-- TASK STATEMENT --
Could you retype every record below exactly as it appears?

-- PROVIDED DATA --
::::::

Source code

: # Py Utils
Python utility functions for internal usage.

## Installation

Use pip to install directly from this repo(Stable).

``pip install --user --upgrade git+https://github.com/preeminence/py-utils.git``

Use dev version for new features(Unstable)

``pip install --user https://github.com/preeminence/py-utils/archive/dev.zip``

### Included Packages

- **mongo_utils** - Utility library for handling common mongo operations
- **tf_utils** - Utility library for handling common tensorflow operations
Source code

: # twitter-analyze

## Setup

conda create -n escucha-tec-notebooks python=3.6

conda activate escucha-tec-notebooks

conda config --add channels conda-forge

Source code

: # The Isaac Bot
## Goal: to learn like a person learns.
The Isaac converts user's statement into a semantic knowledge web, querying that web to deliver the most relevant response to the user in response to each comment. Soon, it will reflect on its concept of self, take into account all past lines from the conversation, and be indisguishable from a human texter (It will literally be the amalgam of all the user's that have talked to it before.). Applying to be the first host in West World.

::::::

-- EXPECTED OUTPUT --
Source code

: # Py Utils
Python utility functions for internal usage.

## Installation

Use pip to install directly from this repo(Stable).

``pip install --user --upgrade git+https://github.com/preeminence/py-utils.git``

Use dev version for new features(Unstable)

``pip install --user https://github.com/preeminence/py-utils/archive/dev.zip``

### Included Packages

- **mongo_utils** - Utility library for handling common mongo operations
- **tf_utils** - Utility library for handling common tensorflow operations
Source code

: # twitter-analyze

## Setup

conda create -n escucha-tec-notebooks python=3.6

conda activate escucha-tec-notebooks

conda config --add channels conda-forge

Source code

: # The Isaac Bot
## Goal: to learn like a person learns.
The Isaac converts user's statement into a semantic knowledge web, querying that web to deliver the most relevant response to the user in response to each comment. Soon, it will reflect on its concept of self, take into account all past lines from the conversation, and be indisguishable from a human texter (It will literally be the amalgam of all the user's that have talked to it before.). Applying to be the first host in West World.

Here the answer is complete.